Many labs instances were migrated to new virtualization hardware. A kernel bug on the new hosts resulted in bad behavior of the guest VMs: poor response time, network interruptions and a flurry of monitoring alerts. Kernel update and reboot on the affected systems resolved the problem, but the accompanying reboot further interrupted many VMs.

Affected hosts were running a kernel having this bug: https://bugs.launchpad.net/ubuntu/+source/linux/+bug/1346917 which was found by investigating the symptoms reported at https://bugs.launchpad.net/ubuntu/+source/linux/+bug/1307473 on comparable Precise->Trusty upgrades.

Timeline

prehistory

  • There are six new labs virtualization boxes, labvirt1001-1006. They run the same hardware as old, tried-and-true nodes virt1010, 1011 and 1012. virt1010 and 1011 are running Ubuntu Precise, virt1012 is running Trusty with 3.13.0-46 kernel. The new nodes use a stock install of Trusty, kernel version 3.13.0-24.
  • Andrew migrates select instances to the new labvirt hardware. Projects 'openstack,' 'testlabs,' and a few miscellaneous instances are moved to the hardware. No ill-effects are observed.

2015-04-20

  • Andrew migrates the 'cvn' and 'staging' projects to labvirt hosts.

2015-04-21

  • Andrew runs a scripted migration of the deployment-prep project to labvirt hosts. This is the first large-scale migration to the new hardware.

2015-04-22

  • [02:00] Shinken starts to send many, many alerts to #wikimedia-releng, reporting deployment hosts to be flapping. Page loads fail intermittently.
  • [12:30] Andrew wakes up, begins a scripted migration of Tools instances to the labvirt hardware.
  • [13:00] Andrew converses with Tyler Cipriani and becomes aware of the deployment-prep issues, starts debugging in earnest.
  • [15:00] By this time it's clear that the issue is localized to instances on labvirt hardware. Scripted migration of tools is halted.
  • [16:30] The first working theory is that there's a competition for resources on labvirt1005 and 1006, as instances on those hosts are sending the most alerts. Ganglia graphs are spiky and concerning and most instances on those hosts are unresponsive, so Andrew reboots them. Symptoms are temporarily alleviated
  • [18:00] It's clear now that reboots were insufficient and we still have issues, including on labvirt1001-1004.
  • [20:00] Alex Monk notes that ping times are very irregular; sometimes jumping to multiple seconds. Andrew confirms that this issue is also isolated to instances on labvirt hosts.

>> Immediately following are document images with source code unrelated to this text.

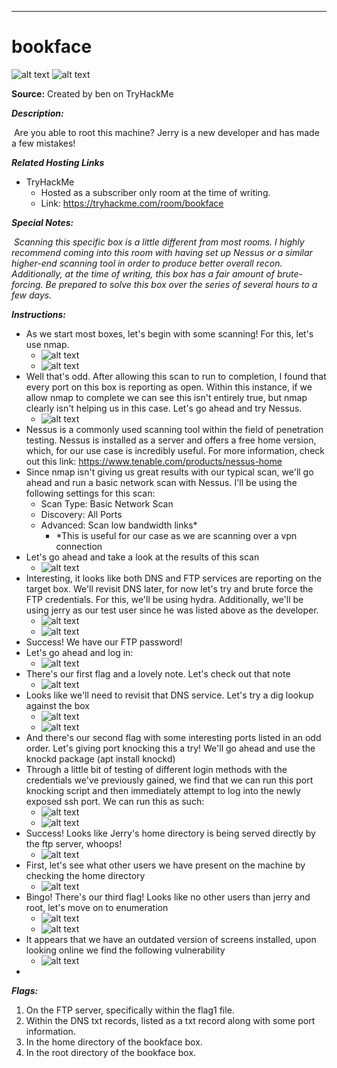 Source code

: ****

# bookface

![alt text](https://i.imgur.com/lbYrx0Y.png)
![alt text]()

**Source:** Created by ben on TryHackMe

***Description:***
	
​	Are you able to root this machine? Jerry is a new developer and has made a few mistakes!

***Related Hosting Links***

- TryHackMe
  - Hosted as a subscriber only room at the time of writing.
  - Link: https://tryhackme.com/room/bookface

***Special Notes:***

​	*Scanning this specific box is a little different from most rooms. I highly recommend coming into this room with having set up Nessus or a similar higher-end scanning tool in order to produce better overall recon. Additionally, at the time of writing, this box has a fair amount of brute-forcing. Be prepared to solve this box over the series of several hours to a few days.* 



***Instructions:*** 

- As we start most boxes, let's begin with some scanning! For this, let's use nmap.
  - ![alt text](https://i.imgur.com/pKgOHHo.jpg)
  - ![alt text](https://i.imgur.com/mypkUn4.jpg)
- Well that's odd. After allowing this scan to run to completion, I found that every port on this box is reporting as open. Within this instance, if we allow nmap to complete we can see this isn't entirely true, but nmap clearly isn't helping us in this case. Let's go ahead and try Nessus. 
  - ![alt text](https://i.imgur.com/tLDPafd.png)
- Nessus is a commonly used scanning tool within the field of penetration testing. Nessus is installed as a server and offers a free home version, which, for our use case is incredibly useful. For more information, check out this link: https://www.tenable.com/products/nessus-home
- Since nmap isn't giving us great results with our typical scan, we'll go ahead and run a basic network scan with Nessus. I'll be using the following settings for this scan:
  - Scan Type: Basic Network Scan
  - Discovery: All Ports
  - Advanced: Scan low bandwidth links*
    - *This is useful for our case as we are scanning over a vpn connection
- Let's go ahead and take a look at the results of this scan
  - ![alt text](https://i.imgur.com/IYtcKF3.jpg)
- Interesting, it looks like both DNS and FTP services are reporting on the target box. We'll revisit DNS later, for now let's try and brute force the FTP credentials. For this, we'll be using hydra. Additionally, we'll be using jerry as our test user since he was listed above as the developer.
  - ![alt text](https://i.imgur.com/NWEVh9O.jpg)
  - ![alt text](https://i.imgur.com/U4B82Eq.jpg)
- Success! We have our FTP password!
- Let's go ahead and log in:
  - ![alt text](https://i.imgur.com/I2TljWj.jpg)
- There's our first flag and a lovely note. Let's check out that note
  - ![alt text](https://i.imgur.com/nBlENjB.jpg)
- Looks like we'll need to revisit that DNS service. Let's try a dig lookup against the box
  - ![alt text](https://i.imgur.com/Ojs2fVC.jpg)
  - ![alt text](https://i.imgur.com/g1rg23D.jpg)
- And there's our second flag with some interesting ports listed in an odd order. Let's giving port knocking this a try! We'll go ahead and use the knockd package (apt install knockd)
- Through a little bit of testing of different login methods with the credentials we've previously gained, we find that we can run this port knocking script and then immediately attempt to log into the newly exposed ssh port. We can run this as such:
  - ![alt text](https://i.imgur.com/8irj8ZK.jpg)
  - ![alt text](https://i.imgur.com/nVvknXF.jpg)
- Success! Looks like Jerry's home directory is being served directly by the ftp server, whoops!
  - ![alt text]()
- First, let's see what other users we have present on the machine by checking the home directory
  - ![alt text]()
- Bingo! There's our third flag! Looks like no other users than jerry and root, let's move on to enumeration
  - ![alt text]()
  - ![alt text]()
- It appears that we have an outdated version of screens installed, upon looking online we find the following vulnerability
  - ![alt text]()
- 









***Flags:***

1. On the FTP server, specifically within the flag1 file.
2. Within the DNS txt records, listed as a txt record along with some port information.
3. In the home directory of the bookface box.
4. In the root directory of the bookface box.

Marc joins the debug effort.
  • [21:00] Marc notices clock drift on instances, quickly locates a kernel bug that fits. https://bugs.launchpad.net/ubuntu/+source/linux/+bug/1307473
  • [21:15] It's agreed to try a kernel upgrade. Andrew starts migrating tools hosts away from labvirt1001 so it can be restarted without causing further interruption.
  • [21:45] Andrew upgrade the kernel of labvirt1001 to 3.16.0-34, reboots. The instance fails to start as it is unable to mount the filesystem,
  • [22:30] labvirt1001 is finally back up, running kernel 3.13.0-48. Instances seem to be running properly. Andrew migrates tools nodes away from labvirt1002.
  • [23:45] Andrew upgrades labvirt1002 to 3.13.0-48, reboots, restarts all instances.

2015-04-23

  • [14:00] labvirt1001 and labvirt1002 are declared healthy. Andrew migrates tools hosts away from 1003-1006, Marc drains jobs from affected tools-exec nodes.
  • [14:24] labvirt1006 upgraded and rebooted
  • [15:08] labvirt1005 upgraded and rebooted
  • [15:42] labvirt1003 upgraded and rebooted
  • [16:06] labvirt1004 upgraded and rebooted
  • [16:30] All labvirt hosts up, all instances running.

Actionables

(Use https://phabricator.wikimedia.org/tag/incident-20150422-labsoutage/ for any follow up tasks)

All labvirt nodes are now upgraded and fine. When the other HP systems (virt1010, 1011, 1012) are re-imaged, it's critical that a dist-upgrade and reboot be run before any instances are migrated to them.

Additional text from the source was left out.